# A Technology Twist on a Classic Statistics Lesson

##### Shelly Sheats Harkness, Sarai Hedges, Kim Given

In the lesson, “Alphabet Statistics,” described by Marilyn Burns in her 1987 book, *A Collection of Math Lessons (from grades 3 through 6)*, students explore letter-of-the-alphabet frequency of usage in print material. Over the years, Shelly Sheats Harkness used an adaptation of this lesson several times with middle-school students, high-school students, and preservice teachers.

Harkness showed a video clip of the game show “Wheel of Fortune.” She told students her friend would be a contestant on the game show and needed to know what letters are the most frequently used so her friend can pick those letters. Students were then asked to make predictions and justify those predictions.

Next, Harkness explained how the class would determine the frequency of letters. Each group of students was given a page from the local newspaper and told to count the frequencies of letters of the alphabet from one paragraph. After each group tallied the frequencies, Harkness compiled the data from the entire class using a table (see Figure 1).
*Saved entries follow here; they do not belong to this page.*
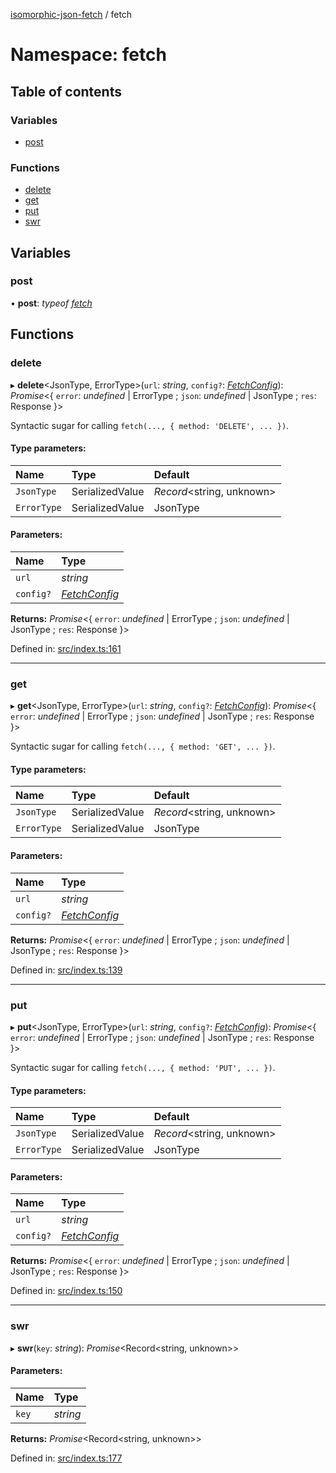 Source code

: [isomorphic-json-fetch](../README.md) / fetch

# Namespace: fetch

## Table of contents

### Variables

- [post](fetch.md#post)

### Functions

- [delete](fetch.md#delete)
- [get](fetch.md#get)
- [put](fetch.md#put)
- [swr](fetch.md#swr)

## Variables

### post

• **post**: _typeof_ [_fetch_](../README.md#fetch)

## Functions

### delete

▸ **delete**<JsonType, ErrorType\>(`url`: _string_, `config?`:
[_FetchConfig_](../README.md#fetchconfig)): _Promise_<{ `error`: _undefined_ \|
ErrorType ; `json`: _undefined_ \| JsonType ; `res`: Response }\>

Syntactic sugar for calling `fetch(..., { method: 'DELETE', ... })`.

#### Type parameters:

| Name        | Type            | Default                    |
| :---------- | :-------------- | :------------------------- |
| `JsonType`  | SerializedValue | _Record_<string, unknown\> |
| `ErrorType` | SerializedValue | JsonType                   |

#### Parameters:

| Name      | Type                                      |
| :-------- | :---------------------------------------- |
| `url`     | _string_                                  |
| `config?` | [_FetchConfig_](../README.md#fetchconfig) |

**Returns:** _Promise_<{ `error`: _undefined_ \| ErrorType ; `json`: _undefined_
\| JsonType ; `res`: Response }\>

Defined in:
[src/index.ts:161](https://github.com/Xunnamius/isomorphic-json-fetch/blob/6259711/src/index.ts#L161)

---

### get

▸ **get**<JsonType, ErrorType\>(`url`: _string_, `config?`:
[_FetchConfig_](../README.md#fetchconfig)): _Promise_<{ `error`: _undefined_ \|
ErrorType ; `json`: _undefined_ \| JsonType ; `res`: Response }\>

Syntactic sugar for calling `fetch(..., { method: 'GET', ... })`.

#### Type parameters:

| Name        | Type            | Default                    |
| :---------- | :-------------- | :------------------------- |
| `JsonType`  | SerializedValue | _Record_<string, unknown\> |
| `ErrorType` | SerializedValue | JsonType                   |

#### Parameters:

| Name      | Type                                      |
| :-------- | :---------------------------------------- |
| `url`     | _string_                                  |
| `config?` | [_FetchConfig_](../README.md#fetchconfig) |

**Returns:** _Promise_<{ `error`: _undefined_ \| ErrorType ; `json`: _undefined_
\| JsonType ; `res`: Response }\>

Defined in:
[src/index.ts:139](https://github.com/Xunnamius/isomorphic-json-fetch/blob/6259711/src/index.ts#L139)

---

### put

▸ **put**<JsonType, ErrorType\>(`url`: _string_, `config?`:
[_FetchConfig_](../README.md#fetchconfig)): _Promise_<{ `error`: _undefined_ \|
ErrorType ; `json`: _undefined_ \| JsonType ; `res`: Response }\>

Syntactic sugar for calling `fetch(..., { method: 'PUT', ... })`.

#### Type parameters:

| Name        | Type            | Default                    |
| :---------- | :-------------- | :------------------------- |
| `JsonType`  | SerializedValue | _Record_<string, unknown\> |
| `ErrorType` | SerializedValue | JsonType                   |

#### Parameters:

| Name      | Type                                      |
| :-------- | :---------------------------------------- |
| `url`     | _string_                                  |
| `config?` | [_FetchConfig_](../README.md#fetchconfig) |

**Returns:** _Promise_<{ `error`: _undefined_ \| ErrorType ; `json`: _undefined_
\| JsonType ; `res`: Response }\>

Defined in:
[src/index.ts:150](https://github.com/Xunnamius/isomorphic-json-fetch/blob/6259711/src/index.ts#L150)

---

### swr

▸ **swr**(`key`: _string_): _Promise_<Record<string, unknown\>\>

#### Parameters:

| Name  | Type     |
| :---- | :------- |
| `key` | _string_ |

**Returns:** _Promise_<Record<string, unknown\>\>

Defined in:
[src/index.ts:177](https://github.com/Xunnamius/isomorphic-json-fetch/blob/6259711/src/index.ts#L177)
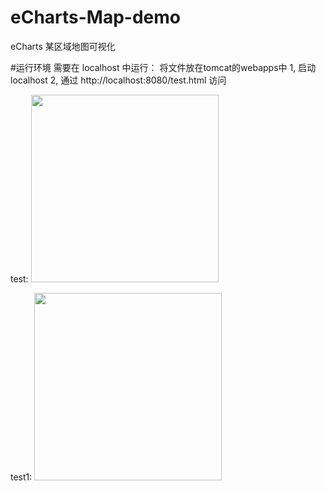 # eCharts-Map-demo
eCharts 某区域地图可视化

#运行环境
需要在 localhost 中运行：
  将文件放在tomcat的webapps中
  1, 启动localhost  2, 通过 http://localhost:8080/test.html 访问


test:
<img src="https://github.com/kathy775/eCharts-Map-demo/blob/master/others/map1GIF.gif" width="300px" slt="test" />

test1:
<img src="https://github.com/kathy775/eCharts-Map-demo/blob/master/others/map2GIF.gif" width="300px" slt="test" />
Based on the frequencies, students were asked to revise their original predictions to help Harkness’s friend.

Harkness then revealed the list of letters from highest frequency to lowest frequency from Burns’ book:

[Note: Boxed letters indicate a tie in frequency in Burns’ book, and there was no citation for this list. Furthermore, using a search engine and the expression “letter frequency,” we learned from *Wikipedia* that there are typically three ways to count letter frequency and they result in different lists: count root words in a dictionary; count all word variants such as “add,” “added,” and “adding” and not merely the root words; and count the frequency of use in actual texts, which results in certain letter combinations like “th” becoming more common due to the frequent use of common words like “the.”]

Harkness asked questions such as the following:

- Why do you think there are four vowels in the most frequent six letters?
- What letters surprise you, and why?
- Why is your prediction different than the one from Burns’ book?
- Do you think your sample from the newspaper is a good representation? Why or why not?
- How could you improve data collection so it is more representative and gives my friend a better chance to win “Wheel of Fortune”?

## Technology Twist

After reading *Statistical Education of Teachers (SET)* by Christine Franklin et al., it seemed evident we could improve this lesson by following the recommendations outlined within and make it more relevant to middle-school students. Kim Given implemented the lesson with recommendations in her seventh-grade classroom. These students were taking algebra and learned to make scatter plots. Prior to algebra, they had experienced some probability. Statistics was not an emphasis, and the focus was on definitions of terms and graphing when it was addressed.

In the *SET* document, Franklin et al. noted the statistics problem-solving process includes formulation of questions, collection of data, analysis of data, and interpretation of results. Additionally, the authors state, “A statistical question is one that anticipates variability in the data that would be collected to answer it and motivates the collection, analysis, and interpretation of data.” Finally, statistics involves both *context* and *variability*. Using these notions from the ASA, we discussed ways to make the original lesson align.

When Harkness used this lesson in the past, the students did not formulate the questions and the collection of data was imposed upon them. After some discussion, we decided we would use two class periods for the lesson, given the time-constraints of Given’s classroom period. Unfortunately, it seemed there was still not time to allow students to formulate the question. In this regard, we did not adhere to the first *SET* recommendation. Therefore, we wrote the scenario but allowed students to design the experiment, collect and analyze the data, and interpret the results *they* deemed would best help the teacher’s friend. We also wanted students to make a representation of the data other than merely the numbers in the table (Figure 1).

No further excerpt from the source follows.